Extracted records:
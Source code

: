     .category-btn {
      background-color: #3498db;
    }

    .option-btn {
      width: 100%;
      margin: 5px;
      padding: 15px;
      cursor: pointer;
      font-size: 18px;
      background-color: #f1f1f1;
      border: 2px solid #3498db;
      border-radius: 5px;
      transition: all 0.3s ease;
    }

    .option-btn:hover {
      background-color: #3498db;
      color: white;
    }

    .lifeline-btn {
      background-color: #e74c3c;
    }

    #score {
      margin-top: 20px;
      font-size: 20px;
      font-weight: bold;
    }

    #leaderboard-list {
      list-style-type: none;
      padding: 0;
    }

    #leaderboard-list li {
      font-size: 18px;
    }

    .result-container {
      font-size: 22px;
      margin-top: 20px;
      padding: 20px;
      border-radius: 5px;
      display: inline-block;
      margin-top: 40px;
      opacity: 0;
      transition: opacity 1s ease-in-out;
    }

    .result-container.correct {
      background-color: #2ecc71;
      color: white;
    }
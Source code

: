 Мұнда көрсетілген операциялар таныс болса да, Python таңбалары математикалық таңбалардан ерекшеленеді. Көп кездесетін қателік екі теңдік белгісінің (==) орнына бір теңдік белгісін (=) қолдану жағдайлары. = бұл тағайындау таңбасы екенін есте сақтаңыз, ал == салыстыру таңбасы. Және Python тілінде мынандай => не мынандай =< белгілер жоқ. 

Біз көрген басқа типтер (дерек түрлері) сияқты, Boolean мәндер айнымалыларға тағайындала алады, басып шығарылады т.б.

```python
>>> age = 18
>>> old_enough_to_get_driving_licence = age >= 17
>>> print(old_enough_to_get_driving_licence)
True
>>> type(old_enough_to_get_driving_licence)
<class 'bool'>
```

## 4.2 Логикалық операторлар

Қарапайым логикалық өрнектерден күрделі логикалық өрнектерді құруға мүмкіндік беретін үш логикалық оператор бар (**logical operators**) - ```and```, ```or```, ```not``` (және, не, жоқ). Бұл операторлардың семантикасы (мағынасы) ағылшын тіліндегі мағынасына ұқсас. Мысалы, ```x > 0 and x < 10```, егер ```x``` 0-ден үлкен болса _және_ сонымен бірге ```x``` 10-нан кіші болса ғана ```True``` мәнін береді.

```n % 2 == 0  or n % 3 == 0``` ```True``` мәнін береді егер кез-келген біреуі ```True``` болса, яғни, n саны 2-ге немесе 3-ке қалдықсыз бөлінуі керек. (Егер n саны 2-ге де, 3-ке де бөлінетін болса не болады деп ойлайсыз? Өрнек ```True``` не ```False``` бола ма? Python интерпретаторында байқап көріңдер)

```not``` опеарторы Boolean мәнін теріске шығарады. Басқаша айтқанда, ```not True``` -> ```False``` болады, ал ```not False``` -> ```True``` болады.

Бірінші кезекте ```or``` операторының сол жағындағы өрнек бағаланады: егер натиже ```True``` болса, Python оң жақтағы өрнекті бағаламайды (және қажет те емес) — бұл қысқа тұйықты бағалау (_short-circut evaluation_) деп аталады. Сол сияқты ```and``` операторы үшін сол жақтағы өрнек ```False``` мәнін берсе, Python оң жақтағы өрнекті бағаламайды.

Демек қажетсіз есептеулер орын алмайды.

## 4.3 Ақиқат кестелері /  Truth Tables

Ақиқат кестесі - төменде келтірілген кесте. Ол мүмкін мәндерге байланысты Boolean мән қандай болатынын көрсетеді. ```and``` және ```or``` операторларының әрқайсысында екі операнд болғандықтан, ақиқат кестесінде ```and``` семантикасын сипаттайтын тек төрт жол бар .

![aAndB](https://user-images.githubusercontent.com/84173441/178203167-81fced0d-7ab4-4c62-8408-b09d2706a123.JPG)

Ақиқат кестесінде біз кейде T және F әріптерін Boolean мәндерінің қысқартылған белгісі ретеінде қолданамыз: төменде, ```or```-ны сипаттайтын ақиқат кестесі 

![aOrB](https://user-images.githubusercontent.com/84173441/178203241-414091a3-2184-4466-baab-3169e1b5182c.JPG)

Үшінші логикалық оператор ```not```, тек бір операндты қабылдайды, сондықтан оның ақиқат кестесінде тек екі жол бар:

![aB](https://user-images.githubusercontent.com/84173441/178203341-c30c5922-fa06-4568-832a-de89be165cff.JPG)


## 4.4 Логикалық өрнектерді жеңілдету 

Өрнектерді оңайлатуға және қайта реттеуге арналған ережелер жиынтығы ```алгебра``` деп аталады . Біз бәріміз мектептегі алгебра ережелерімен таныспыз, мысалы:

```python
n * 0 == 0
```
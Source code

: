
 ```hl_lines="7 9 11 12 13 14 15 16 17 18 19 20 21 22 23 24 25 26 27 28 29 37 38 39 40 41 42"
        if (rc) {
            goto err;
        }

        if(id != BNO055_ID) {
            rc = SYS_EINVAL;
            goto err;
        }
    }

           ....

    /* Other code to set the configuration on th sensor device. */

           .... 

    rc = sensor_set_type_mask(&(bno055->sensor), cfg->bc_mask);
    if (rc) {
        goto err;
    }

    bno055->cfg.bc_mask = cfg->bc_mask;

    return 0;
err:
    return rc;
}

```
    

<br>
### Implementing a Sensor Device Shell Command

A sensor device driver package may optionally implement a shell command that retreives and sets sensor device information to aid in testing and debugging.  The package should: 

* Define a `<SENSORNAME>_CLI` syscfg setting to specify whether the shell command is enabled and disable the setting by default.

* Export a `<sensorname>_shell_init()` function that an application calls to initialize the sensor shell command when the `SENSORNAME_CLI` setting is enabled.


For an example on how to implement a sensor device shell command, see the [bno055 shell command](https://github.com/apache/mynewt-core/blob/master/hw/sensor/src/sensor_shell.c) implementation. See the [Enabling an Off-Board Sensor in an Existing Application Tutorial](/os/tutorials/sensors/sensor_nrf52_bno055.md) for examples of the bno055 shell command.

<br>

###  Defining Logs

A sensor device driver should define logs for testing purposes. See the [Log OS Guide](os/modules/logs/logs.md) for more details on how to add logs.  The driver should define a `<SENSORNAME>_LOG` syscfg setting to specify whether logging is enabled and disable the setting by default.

Required work
Reproduce every line above containing "opacity".

Result for this task
      opacity: 0;
      transition: opacity 1s ease-in-out;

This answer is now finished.